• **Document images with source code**

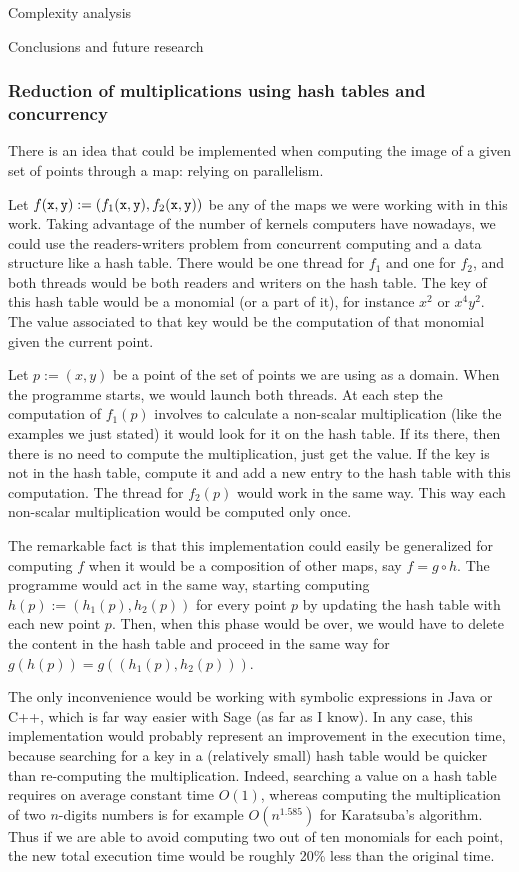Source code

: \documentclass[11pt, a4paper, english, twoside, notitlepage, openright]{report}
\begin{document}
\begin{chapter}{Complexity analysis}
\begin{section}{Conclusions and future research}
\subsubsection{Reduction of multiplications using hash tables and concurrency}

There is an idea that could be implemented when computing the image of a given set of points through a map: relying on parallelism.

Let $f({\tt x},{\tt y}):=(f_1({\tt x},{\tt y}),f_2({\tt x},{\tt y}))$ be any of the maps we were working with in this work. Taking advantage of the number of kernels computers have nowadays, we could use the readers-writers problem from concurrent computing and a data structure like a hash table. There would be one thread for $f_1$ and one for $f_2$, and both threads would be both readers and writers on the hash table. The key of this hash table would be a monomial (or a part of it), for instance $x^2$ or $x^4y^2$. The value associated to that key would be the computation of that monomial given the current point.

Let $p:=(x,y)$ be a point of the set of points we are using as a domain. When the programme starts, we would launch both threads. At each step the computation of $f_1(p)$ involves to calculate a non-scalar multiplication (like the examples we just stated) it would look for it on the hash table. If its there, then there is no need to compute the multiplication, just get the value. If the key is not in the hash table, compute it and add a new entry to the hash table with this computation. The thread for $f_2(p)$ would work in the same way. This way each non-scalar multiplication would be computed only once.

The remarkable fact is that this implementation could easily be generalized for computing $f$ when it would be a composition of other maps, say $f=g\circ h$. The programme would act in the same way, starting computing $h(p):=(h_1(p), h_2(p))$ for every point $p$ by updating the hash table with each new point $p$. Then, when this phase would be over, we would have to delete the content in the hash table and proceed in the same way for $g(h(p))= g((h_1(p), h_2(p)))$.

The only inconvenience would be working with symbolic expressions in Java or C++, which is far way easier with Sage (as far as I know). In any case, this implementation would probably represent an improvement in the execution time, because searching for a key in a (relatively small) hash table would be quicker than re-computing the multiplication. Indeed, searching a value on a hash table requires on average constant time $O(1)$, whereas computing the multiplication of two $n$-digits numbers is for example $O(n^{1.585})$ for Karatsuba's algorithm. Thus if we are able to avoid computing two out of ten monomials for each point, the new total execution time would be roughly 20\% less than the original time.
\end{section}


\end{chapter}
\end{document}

• **WORK ITEM**
Looking at each line of the records, count the ones where the word "computing" appears, and report only the count.

• **RESPONSE**
4